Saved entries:
Content starts

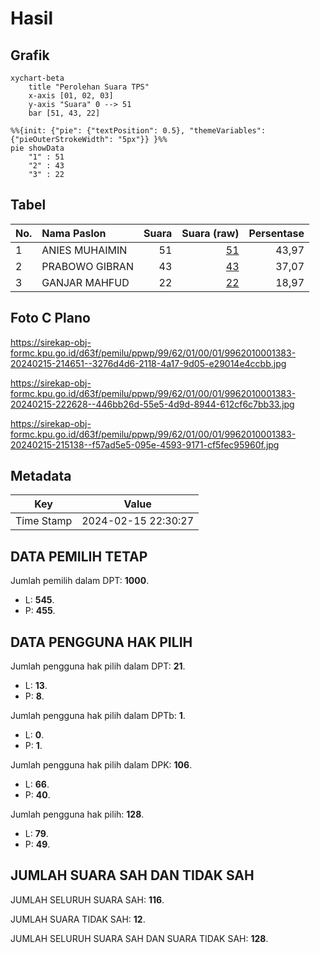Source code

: # Hasil

## Grafik

```mermaid
xychart-beta
    title "Perolehan Suara TPS"
    x-axis [01, 02, 03]
    y-axis "Suara" 0 --> 51
    bar [51, 43, 22]
```

```mermaid
%%{init: {"pie": {"textPosition": 0.5}, "themeVariables": {"pieOuterStrokeWidth": "5px"}} }%%
pie showData
    "1" : 51
    "2" : 43
    "3" : 22
```

## Tabel

| No. | Nama Paslon    | Suara | Suara (raw) | Persentase |
|:--- |:-------------- | -----:| -----------:| ----------:|
| 1   | ANIES MUHAIMIN | 51    | [51][p-1]   | 43,97      |
| 2   | PRABOWO GIBRAN | 43    | [43][p-2]   | 37,07      |
| 3   | GANJAR MAHFUD  | 22    | [22][p-3]   | 18,97      |


[p-1]: https://github.com/gigit-pemilu/pemilu-2024-99-luar-negeri/blob/main/pilpres/hitung-suara/sub/99-luar-negeri/sub/62-kuala-lumpur-malaysia/sub/01-kuala-lumpur-malaysia/sub/0001-kuala-lumpur-malaysia/sub/383-tps-070/sub/paslon-1.txt
[p-2]: https://github.com/gigit-pemilu/pemilu-2024-99-luar-negeri/blob/main/pilpres/hitung-suara/sub/99-luar-negeri/sub/62-kuala-lumpur-malaysia/sub/01-kuala-lumpur-malaysia/sub/0001-kuala-lumpur-malaysia/sub/383-tps-070/sub/paslon-2.txt
[p-3]: https://github.com/gigit-pemilu/pemilu-2024-99-luar-negeri/blob/main/pilpres/hitung-suara/sub/99-luar-negeri/sub/62-kuala-lumpur-malaysia/sub/01-kuala-lumpur-malaysia/sub/0001-kuala-lumpur-malaysia/sub/383-tps-070/sub/paslon-3.txt

## Foto C Plano

https://sirekap-obj-formc.kpu.go.id/d63f/pemilu/ppwp/99/62/01/00/01/9962010001383-20240215-214651--3276d4d6-2118-4a17-9d05-e29014e4ccbb.jpg

https://sirekap-obj-formc.kpu.go.id/d63f/pemilu/ppwp/99/62/01/00/01/9962010001383-20240215-222628--446bb26d-55e5-4d9d-8944-612cf6c7bb33.jpg

https://sirekap-obj-formc.kpu.go.id/d63f/pemilu/ppwp/99/62/01/00/01/9962010001383-20240215-215138--f57ad5e5-095e-4593-9171-cf5fec95960f.jpg


## Metadata

| Key        | Value               |
| ---------- | ------------------- |
| Time Stamp | 2024-02-15 22:30:27 |


## DATA PEMILIH TETAP

Jumlah pemilih dalam DPT: **1000**.
 * L: **545**.
 * P: **455**.

## DATA PENGGUNA HAK PILIH

Jumlah pengguna hak pilih dalam DPT: **21**.
 * L: **13**.
 * P: **8**.

Jumlah pengguna hak pilih dalam DPTb: **1**.
 * L: **0**.
 * P: **1**.

Jumlah pengguna hak pilih dalam DPK: **106**.
 * L: **66**.
 * P: **40**.

Jumlah pengguna hak pilih: **128**.
 * L: **79**.
 * P: **49**.

## JUMLAH SUARA SAH DAN TIDAK SAH

JUMLAH SELURUH SUARA SAH: **116**.

JUMLAH SUARA TIDAK SAH: **12**.

JUMLAH SELURUH SUARA SAH DAN SUARA TIDAK SAH: **128**.


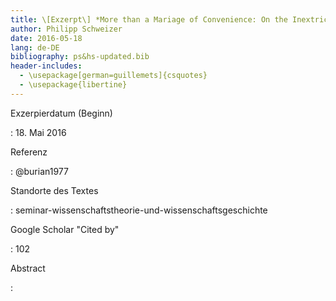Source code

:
 ```yaml
---
title: \[Exzerpt\] *More than a Mariage of Convenience: On the Inextricability of History and Philosophy of Science* von Richard M. Burian
author: Philipp Schweizer
date: 2016-05-18
lang: de-DE
bibliography: ps&hs-updated.bib
header-includes:
  - \usepackage[german=guillemets]{csquotes}
  - \usepackage{libertine}
---
```


Exzerpierdatum (Beginn)

  :   18. Mai 2016

Referenz

  :   @burian1977

Standorte des Textes

  :   seminar-wissenschaftstheorie-und-wissenschaftsgeschichte

Google Scholar "Cited by"

  :   102

Abstract

  :   
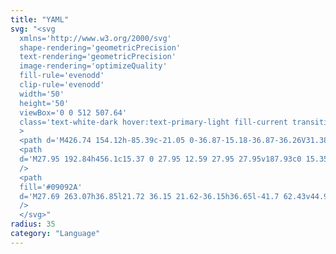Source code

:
 ```yaml
---
title: "YAML"
svg: "<svg
  xmlns='http://www.w3.org/2000/svg'
  shape-rendering='geometricPrecision'
  text-rendering='geometricPrecision'
  image-rendering='optimizeQuality'
  fill-rule='evenodd'
  clip-rule='evenodd'
  width='50'
  height='50'
  viewBox='0 0 512 507.64'
  class='text-white-dark hover:text-primary-light fill-current transition-[opacity_.5s,color_.5s]'
  >
  <path d='M426.74 154.12h-85.39c-21.05 0-36.87-15.18-36.87-36.26V31.38H87.42c-.76 0-1.34.38-1.72.76-.57.39-.76.96-.76 1.72v439.92c0 .57.38 1.33.76 1.71.38.57 1.14.76 1.72.76h336.84c.76 0 .72-.38 1.1-.76.57-.38 1.38-1.14 1.38-1.71V154.12zm31.14 329.52c0 6.67-2.67 12.57-7.04 16.95-4.38 4.38-10.29 7.05-16.95 7.05H77.74c-6.67 0-12.57-2.67-16.95-7.05-4.38-4.38-7.05-10.28-7.05-16.95V23.99c0-6.66 2.67-12.56 7.05-16.94C65.17 2.66 71.27 0 77.74 0H320.4c3.2 0 8.28 1.43 10.28 3.43l123.96 125.48c2.1 2.09 3.62 4.95 3.62 8.19 0 .95-.19 1.71-.38 2.67v343.87zM333.45 115.39l-1.91-75.28 87.87 89.01-75.59-3.36c-6.01 0-10.37-4.33-10.37-10.37z' />
  <path
  d='M27.95 192.84h456.1c15.37 0 27.95 12.59 27.95 27.95v187.93c0 15.35-12.59 27.95-27.95 27.95H27.95C12.59 436.67 0 424.09 0 408.72V220.79c0-15.37 12.58-27.95 27.95-27.95z'
  />
  <path
  fill='#09092A'
  d='M27.69 263.07h36.85l21.72 36.15 21.62-36.15h36.65l-41.7 62.43v44.97H69.54V325.5l-41.85-62.43zm179.41 89.7h-37.59l-5.4 17.7h-33.88l40.43-107.4h36.32l40.25 107.4h-34.75l-5.38-17.7zm-7.02-23.25-11.72-38.6-11.78 38.6h23.5zm57.32-66.45h43.77l16.68 65.35 16.72-65.35h43.57v107.4H351V288.6l-20.95 81.87h-24.6l-20.9-81.87v81.87H257.4v-107.4zm141.87 0h33.15v81h51.89v26.4h-85.04v-107.4z'
  />
  </svg>"
radius: 35
category: "Language"
---
```

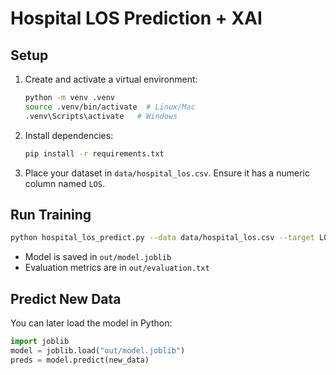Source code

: 
# Hospital LOS Prediction + XAI

## Setup

1. Create and activate a virtual environment:
   ```bash
   python -m venv .venv
   source .venv/bin/activate  # Linux/Mac
   .venv\Scripts\activate   # Windows
   ```

2. Install dependencies:
   ```bash
   pip install -r requirements.txt
   ```

3. Place your dataset in `data/hospital_los.csv`. Ensure it has a numeric column named `LOS`.

## Run Training

```bash
python hospital_los_predict.py --data data/hospital_los.csv --target LOS --output out/
```

- Model is saved in `out/model.joblib`
- Evaluation metrics are in `out/evaluation.txt`

## Predict New Data

You can later load the model in Python:
```python
import joblib
model = joblib.load("out/model.joblib")
preds = model.predict(new_data)
```

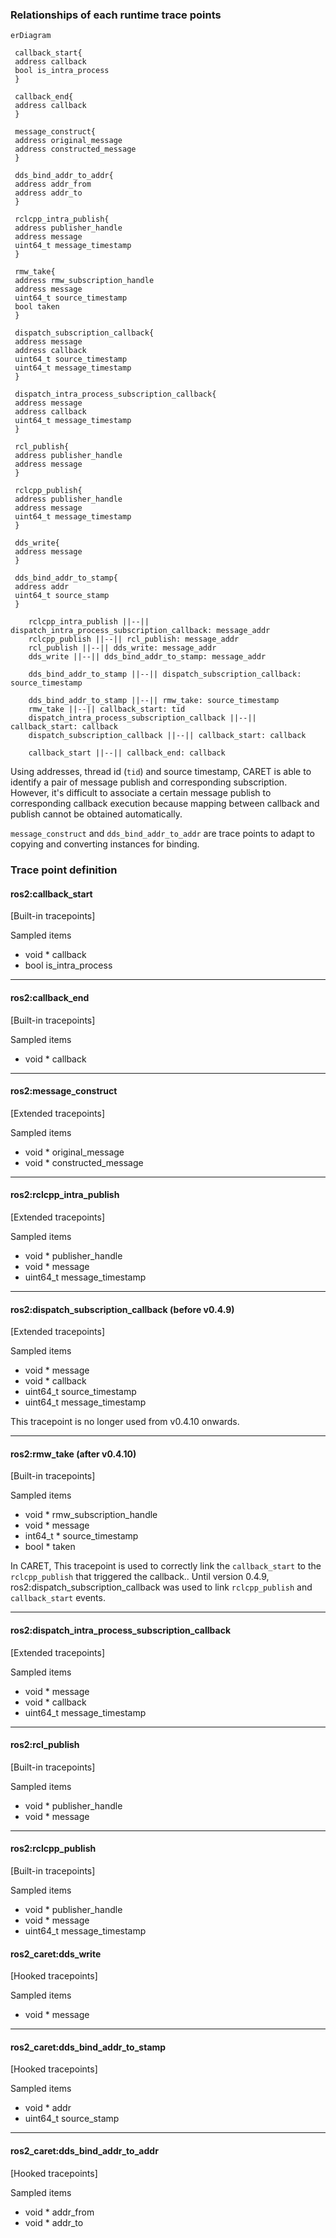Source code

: ### Relationships of each runtime trace points

```mermaid
erDiagram

 callback_start{
 address callback
 bool is_intra_process
 }

 callback_end{
 address callback
 }

 message_construct{
 address original_message
 address constructed_message
 }

 dds_bind_addr_to_addr{
 address addr_from
 address addr_to
 }

 rclcpp_intra_publish{
 address publisher_handle
 address message
 uint64_t message_timestamp
 }

 rmw_take{
 address rmw_subscription_handle
 address message
 uint64_t source_timestamp
 bool taken
 }

 dispatch_subscription_callback{
 address message
 address callback
 uint64_t source_timestamp
 uint64_t message_timestamp
 }

 dispatch_intra_process_subscription_callback{
 address message
 address callback
 uint64_t message_timestamp
 }

 rcl_publish{
 address publisher_handle
 address message
 }

 rclcpp_publish{
 address publisher_handle
 address message
 uint64_t message_timestamp
 }

 dds_write{
 address message
 }

 dds_bind_addr_to_stamp{
 address addr
 uint64_t source_stamp
 }

    rclcpp_intra_publish ||--|| dispatch_intra_process_subscription_callback: message_addr
    rclcpp_publish ||--|| rcl_publish: message_addr
    rcl_publish ||--|| dds_write: message_addr
    dds_write ||--|| dds_bind_addr_to_stamp: message_addr

    dds_bind_addr_to_stamp ||--|| dispatch_subscription_callback: source_timestamp

    dds_bind_addr_to_stamp ||--|| rmw_take: source_timestamp
    rmw_take ||--|| callback_start: tid
    dispatch_intra_process_subscription_callback ||--|| callback_start: callback
    dispatch_subscription_callback ||--|| callback_start: callback

    callback_start ||--|| callback_end: callback

```

Using addresses, thread id (`tid`) and source timestamp, CARET is able to identify a pair of message publish and corresponding subscription.
However, it's difficult to associate a certain message publish to corresponding callback execution because mapping between callback and publish cannot be obtained automatically.

`message_construct` and `dds_bind_addr_to_addr` are trace points to adapt to copying and converting instances for binding.

### Trace point definition

#### ros2:callback_start

[Built-in tracepoints]

Sampled items

- void \* callback
- bool is_intra_process

---

#### ros2:callback_end

[Built-in tracepoints]

Sampled items

- void \* callback

---

#### ros2:message_construct

[Extended tracepoints]

Sampled items

- void \* original_message
- void \* constructed_message

---

#### ros2:rclcpp_intra_publish

[Extended tracepoints]

Sampled items

- void \* publisher_handle
- void \* message
- uint64_t message_timestamp

---

#### ros2:dispatch_subscription_callback (before v0.4.9)

[Extended tracepoints]

Sampled items

- void \* message
- void \* callback
- uint64_t source_timestamp
- uint64_t message_timestamp

This tracepoint is no longer used from v0.4.10 onwards.

---

#### ros2:rmw_take (after v0.4.10)

[Built-in tracepoints]

Sampled items

- void \* rmw_subscription_handle
- void \* message
- int64_t \* source_timestamp
- bool \* taken

In CARET, This tracepoint is used to correctly link the `callback_start` to the `rclcpp_publish` that triggered the callback..
Until version 0.4.9, ros2:dispatch_subscription_callback was used to link `rclcpp_publish` and `callback_start` events.

---

#### ros2:dispatch_intra_process_subscription_callback

[Extended tracepoints]

Sampled items

- void \* message
- void \* callback
- uint64_t message_timestamp

---

#### ros2:rcl_publish

[Built-in tracepoints]

Sampled items

- void \* publisher_handle
- void \* message

---

#### ros2:rclcpp_publish

[Built-in tracepoints]

Sampled items

- void \* publisher_handle
- void \* message
- uint64_t message_timestamp

#### ros2_caret:dds_write

[Hooked tracepoints]

Sampled items

- void \* message

---

#### ros2_caret:dds_bind_addr_to_stamp

[Hooked tracepoints]

Sampled items

- void \* addr
- uint64_t source_stamp

---

#### ros2_caret:dds_bind_addr_to_addr

[Hooked tracepoints]

Sampled items

- void \* addr_from
- void \* addr_to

Content ends

**The problem:** Every line that holds the word "link" should be copied from the records.

**Response box:**
In CARET, This tracepoint is used to correctly link the `callback_start` to the `rclcpp_publish` that triggered the callback..
Until version 0.4.9, ros2:dispatch_subscription_callback was used to link `rclcpp_publish` and `callback_start` events.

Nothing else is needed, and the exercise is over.